U.S. firm is vague on deal for ports

Seattle company hires Citigroup as adviser

March 21, 2006|By MEREDITH COHN | MEREDITH COHN,SUN REPORTER

The American company most often named as a potential buyer of the U.S. operations of Dubai Ports World said for the first time yesterday that it is looking into a purchase - or a sale.

The vague announcement by SSA Marine, a private Seattle terminal operator and cargo handler, added to the guessing game. But it shed little light on who would end up at the nearly two dozen ports, including Baltimore, that Dubai Ports World entered when it bought Peninsular and Oriental Steam Navigation Co. this month.

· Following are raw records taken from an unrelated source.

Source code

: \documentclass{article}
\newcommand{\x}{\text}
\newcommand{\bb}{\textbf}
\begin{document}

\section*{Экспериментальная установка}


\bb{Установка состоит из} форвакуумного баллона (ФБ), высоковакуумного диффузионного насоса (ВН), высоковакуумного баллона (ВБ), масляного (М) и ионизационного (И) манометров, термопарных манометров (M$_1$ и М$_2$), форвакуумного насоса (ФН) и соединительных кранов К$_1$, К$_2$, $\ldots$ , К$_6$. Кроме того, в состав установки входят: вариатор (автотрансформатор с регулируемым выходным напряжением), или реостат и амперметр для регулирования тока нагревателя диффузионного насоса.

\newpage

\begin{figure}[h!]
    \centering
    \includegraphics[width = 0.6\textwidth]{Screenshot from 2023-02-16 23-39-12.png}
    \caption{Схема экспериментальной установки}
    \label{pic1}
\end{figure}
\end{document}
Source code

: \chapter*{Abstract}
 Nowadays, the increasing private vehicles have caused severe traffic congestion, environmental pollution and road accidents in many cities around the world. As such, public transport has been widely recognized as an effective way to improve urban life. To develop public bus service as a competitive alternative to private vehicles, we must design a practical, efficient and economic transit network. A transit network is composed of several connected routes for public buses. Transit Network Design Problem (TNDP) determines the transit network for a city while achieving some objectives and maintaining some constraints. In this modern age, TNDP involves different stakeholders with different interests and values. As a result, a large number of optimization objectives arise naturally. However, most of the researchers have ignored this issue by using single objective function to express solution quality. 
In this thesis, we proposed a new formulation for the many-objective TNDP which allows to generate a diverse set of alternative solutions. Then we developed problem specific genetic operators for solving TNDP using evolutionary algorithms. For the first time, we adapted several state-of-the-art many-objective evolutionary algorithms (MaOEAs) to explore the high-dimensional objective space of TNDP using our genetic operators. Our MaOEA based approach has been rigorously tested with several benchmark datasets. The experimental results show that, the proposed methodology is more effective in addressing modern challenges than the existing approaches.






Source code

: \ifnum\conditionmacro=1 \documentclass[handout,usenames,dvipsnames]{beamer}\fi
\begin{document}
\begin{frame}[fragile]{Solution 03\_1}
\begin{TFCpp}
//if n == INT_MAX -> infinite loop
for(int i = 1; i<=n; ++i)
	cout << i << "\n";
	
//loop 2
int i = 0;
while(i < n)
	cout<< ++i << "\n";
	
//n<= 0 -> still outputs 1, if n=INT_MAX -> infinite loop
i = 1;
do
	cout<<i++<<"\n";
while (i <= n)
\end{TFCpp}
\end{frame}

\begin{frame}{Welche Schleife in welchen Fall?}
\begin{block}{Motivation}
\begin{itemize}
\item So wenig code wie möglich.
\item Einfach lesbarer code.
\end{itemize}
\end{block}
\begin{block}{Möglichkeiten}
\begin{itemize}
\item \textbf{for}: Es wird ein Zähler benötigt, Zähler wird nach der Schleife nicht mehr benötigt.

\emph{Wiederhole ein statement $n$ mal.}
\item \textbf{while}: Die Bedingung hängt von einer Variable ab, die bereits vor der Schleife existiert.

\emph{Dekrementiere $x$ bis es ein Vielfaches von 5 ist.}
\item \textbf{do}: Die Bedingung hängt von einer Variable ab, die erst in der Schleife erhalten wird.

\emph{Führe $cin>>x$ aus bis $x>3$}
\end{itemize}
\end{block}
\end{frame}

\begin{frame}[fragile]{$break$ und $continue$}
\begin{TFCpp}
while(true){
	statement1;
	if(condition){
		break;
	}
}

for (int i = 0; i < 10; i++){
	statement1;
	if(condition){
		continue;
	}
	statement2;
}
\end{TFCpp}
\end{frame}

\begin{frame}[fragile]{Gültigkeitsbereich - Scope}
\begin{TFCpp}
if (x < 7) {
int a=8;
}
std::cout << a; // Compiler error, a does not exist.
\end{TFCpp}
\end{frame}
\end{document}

Dubai Ports World agreed to sell the U.S. operations in the next four to six months to an American firm in an attempt to quell the furor raised by the prospect of an Arab government-owned firm running operations at U.S. ports. Lawmakers, including Republicans, had attacked the Bush administration for approving the deal and threatened to take action to block it.

Dubai Ports World agreed to run its U.S. port operations as a separate company and retain P&O management until the sale.

Other U.S. companies have been named as possible buyers, but SSA is the largest American terminal operator and stevedoring firm. It's the ninth-largest such company worldwide.

SSA said it had gotten so many inquiries recently from companies looking to "partner with, or invest in SSA Marine, as well as the opportunities to acquire additional operations" that it has hired Citigroup as financial adviser to "explore its strategic alternatives."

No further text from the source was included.